====== RECORD EXTRACTS

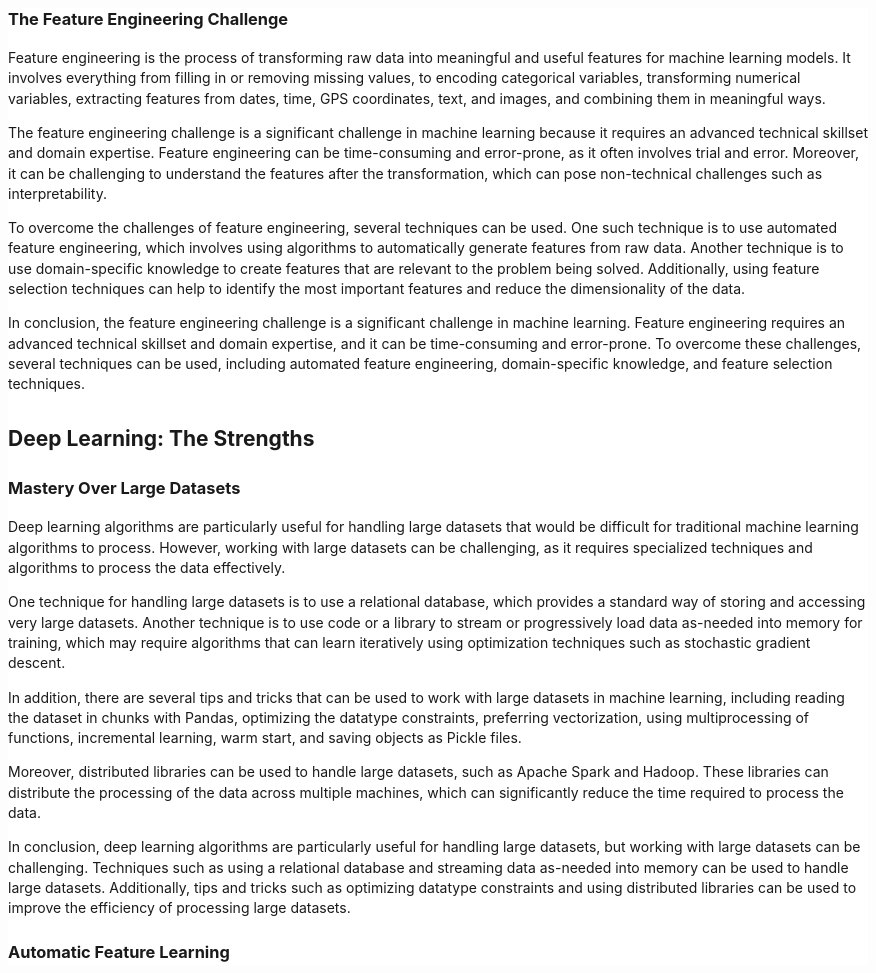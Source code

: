 ### The Feature Engineering Challenge

Feature engineering is the process of transforming raw data into meaningful and useful features for machine learning models. It involves everything from filling in or removing missing values, to encoding categorical variables, transforming numerical variables, extracting features from dates, time, GPS coordinates, text, and images, and combining them in meaningful ways.

The feature engineering challenge is a significant challenge in machine learning because it requires an advanced technical skillset and domain expertise. Feature engineering can be time-consuming and error-prone, as it often involves trial and error. Moreover, it can be challenging to understand the features after the transformation, which can pose non-technical challenges such as interpretability.

To overcome the challenges of feature engineering, several techniques can be used. One such technique is to use automated feature engineering, which involves using algorithms to automatically generate features from raw data. Another technique is to use domain-specific knowledge to create features that are relevant to the problem being solved. Additionally, using feature selection techniques can help to identify the most important features and reduce the dimensionality of the data.

In conclusion, the feature engineering challenge is a significant challenge in machine learning. Feature engineering requires an advanced technical skillset and domain expertise, and it can be time-consuming and error-prone. To overcome these challenges, several techniques can be used, including automated feature engineering, domain-specific knowledge, and feature selection techniques.

## Deep Learning: The Strengths

### Mastery Over Large Datasets

Deep learning algorithms are particularly useful for handling large datasets that would be difficult for traditional machine learning algorithms to process. However, working with large datasets can be challenging, as it requires specialized techniques and algorithms to process the data effectively.

One technique for handling large datasets is to use a relational database, which provides a standard way of storing and accessing very large datasets. Another technique is to use code or a library to stream or progressively load data as-needed into memory for training, which may require algorithms that can learn iteratively using optimization techniques such as stochastic gradient descent.

In addition, there are several tips and tricks that can be used to work with large datasets in machine learning, including reading the dataset in chunks with Pandas, optimizing the datatype constraints, preferring vectorization, using multiprocessing of functions, incremental learning, warm start, and saving objects as Pickle files.

Moreover, distributed libraries can be used to handle large datasets, such as Apache Spark and Hadoop. These libraries can distribute the processing of the data across multiple machines, which can significantly reduce the time required to process the data.

In conclusion, deep learning algorithms are particularly useful for handling large datasets, but working with large datasets can be challenging. Techniques such as using a relational database and streaming data as-needed into memory can be used to handle large datasets. Additionally, tips and tricks such as optimizing datatype constraints and using distributed libraries can be used to improve the efficiency of processing large datasets.

### Automatic Feature Learning
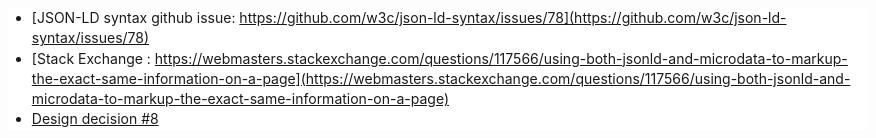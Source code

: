 * [JSON-LD syntax github issue: https://github.com/w3c/json-ld-syntax/issues/78](https://github.com/w3c/json-ld-syntax/issues/78)
* [Stack Exchange : https://webmasters.stackexchange.com/questions/117566/using-both-jsonld-and-microdata-to-markup-the-exact-same-information-on-a-page](https://webmasters.stackexchange.com/questions/117566/using-both-jsonld-and-microdata-to-markup-the-exact-same-information-on-a-page)
* [Design decision #8](https://wet-boew.github.io/wet-boew-documentation/decision/8.html)
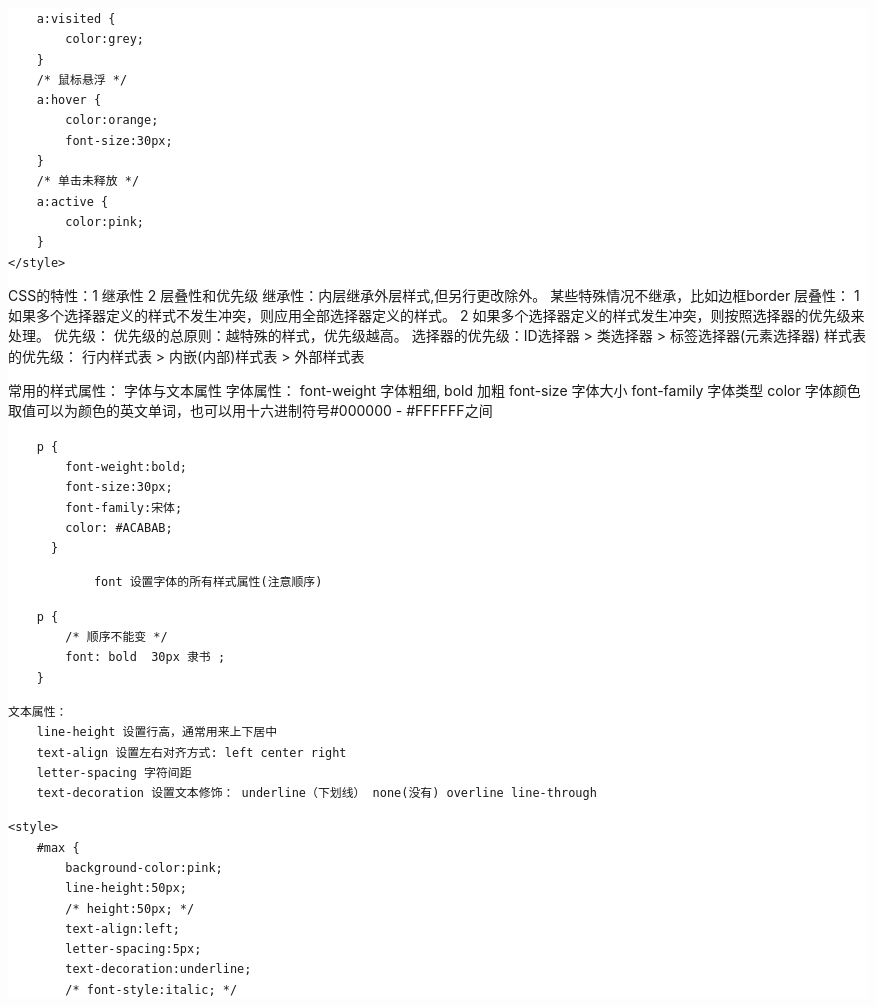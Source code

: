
 ```
	a:visited {
		color:grey;
	}
	/* 鼠标悬浮 */
	a:hover {
		color:orange;
		font-size:30px;
	}
	/* 单击未释放 */
	a:active {
		color:pink;
	}
</style>
```

CSS的特性：1 继承性 2 层叠性和优先级
	 继承性：内层继承外层样式,但另行更改除外。
			某些特殊情况不继承，比如边框border
	 层叠性：
			1 如果多个选择器定义的样式不发生冲突，则应用全部选择器定义的样式。
			2 如果多个选择器定义的样式发生冲突，则按照选择器的优先级来处理。
	 优先级：
		优先级的总原则：越特殊的样式，优先级越高。
		选择器的优先级：ID选择器 > 类选择器 > 标签选择器(元素选择器)
		样式表的优先级：  行内样式表 >  内嵌(内部)样式表 > 外部样式表 


常用的样式属性：
	字体与文本属性
		字体属性：
				font-weight 字体粗细, bold 加粗
				font-size   字体大小 
				font-family 字体类型
				color 字体颜色
					取值可以为颜色的英文单词，也可以用十六进制符号#000000 - #FFFFFF之间
```
	p {
		font-weight:bold;
		font-size:30px;
		font-family:宋体;
		color: #ACABAB;
	  } 
```
				font 设置字体的所有样式属性(注意顺序)
```
	p {
		/* 顺序不能变 */
		font: bold  30px 隶书 ;
	}
```

	文本属性：
		line-height 设置行高，通常用来上下居中
		text-align 设置左右对齐方式: left center right
		letter-spacing 字符间距 
		text-decoration 设置文本修饰： underline（下划线） none(没有) overline line-through
```
<style>
	#max {
		background-color:pink;
		line-height:50px;
		/* height:50px; */
		text-align:left;
		letter-spacing:5px;
		text-decoration:underline;
		/* font-style:italic; */
```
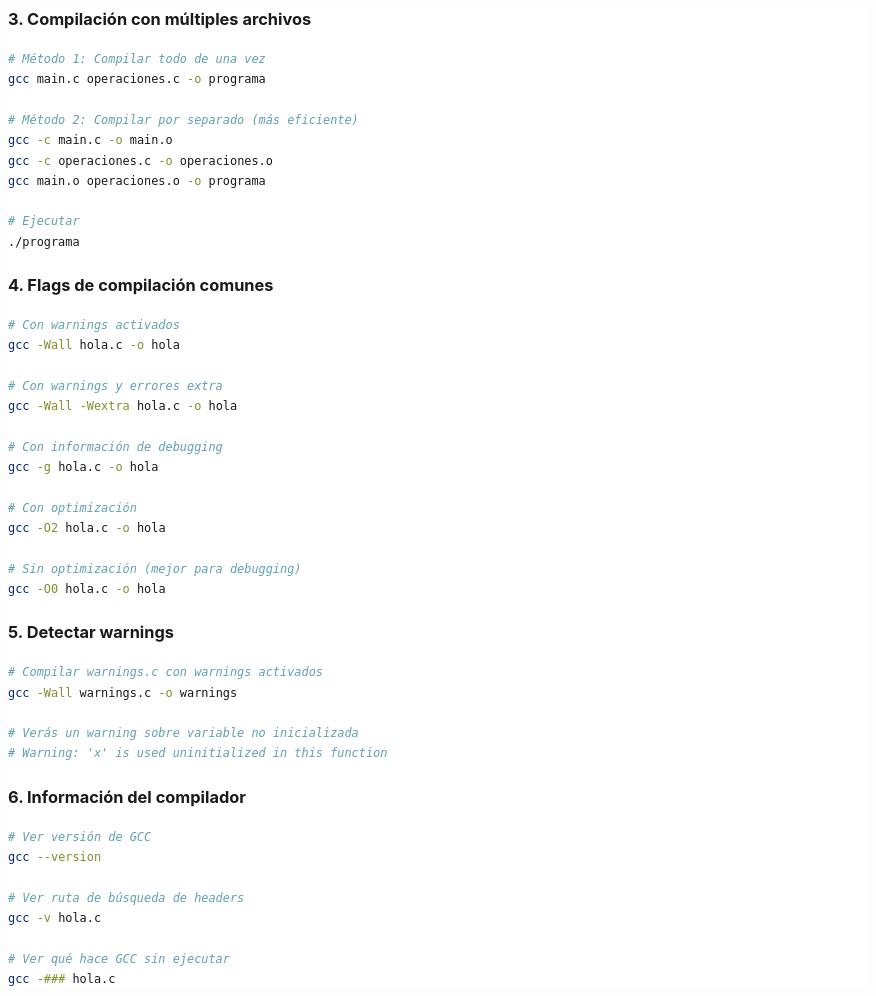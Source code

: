 ### 3. Compilación con múltiples archivos

```bash
# Método 1: Compilar todo de una vez
gcc main.c operaciones.c -o programa

# Método 2: Compilar por separado (más eficiente)
gcc -c main.c -o main.o
gcc -c operaciones.c -o operaciones.o
gcc main.o operaciones.o -o programa

# Ejecutar
./programa
```

### 4. Flags de compilación comunes

```bash
# Con warnings activados
gcc -Wall hola.c -o hola

# Con warnings y errores extra
gcc -Wall -Wextra hola.c -o hola

# Con información de debugging
gcc -g hola.c -o hola

# Con optimización
gcc -O2 hola.c -o hola

# Sin optimización (mejor para debugging)
gcc -O0 hola.c -o hola
```

### 5. Detectar warnings

```bash
# Compilar warnings.c con warnings activados
gcc -Wall warnings.c -o warnings

# Verás un warning sobre variable no inicializada
# Warning: 'x' is used uninitialized in this function
```

### 6. Información del compilador

```bash
# Ver versión de GCC
gcc --version

# Ver ruta de búsqueda de headers
gcc -v hola.c

# Ver qué hace GCC sin ejecutar
gcc -### hola.c
```
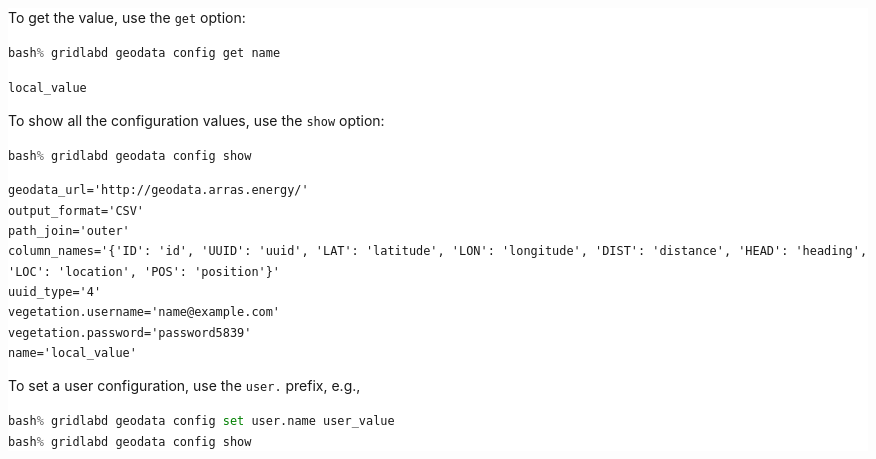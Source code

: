 <div class="cell markdown">

To get the value, use the `get` option:

</div>

<div class="cell code" execution_count="15">

``` python
bash% gridlabd geodata config get name
```

<div class="output stream stdout">

    local_value

</div>

</div>

<div class="cell markdown">

To show all the configuration values, use the `show` option:

</div>

<div class="cell code" execution_count="16">

``` python
bash% gridlabd geodata config show
```

<div class="output stream stdout">

    geodata_url='http://geodata.arras.energy/'
    output_format='CSV'
    path_join='outer'
    column_names='{'ID': 'id', 'UUID': 'uuid', 'LAT': 'latitude', 'LON': 'longitude', 'DIST': 'distance', 'HEAD': 'heading', 'LOC': 'location', 'POS': 'position'}'
    uuid_type='4'
    vegetation.username='name@example.com'
    vegetation.password='password5839'
    name='local_value'

</div>

</div>

<div class="cell markdown">

To set a user configuration, use the `user.` prefix, e.g.,

</div>

<div class="cell code" execution_count="17">

``` python
bash% gridlabd geodata config set user.name user_value
bash% gridlabd geodata config show
```

<div class="output stream stdout">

============

**ASSIGNMENT**
Every line that contains the string "left" should be returned from the data.

**ANSWER SPACE**
		text-align 设置左右对齐方式: left center right
		text-align:left;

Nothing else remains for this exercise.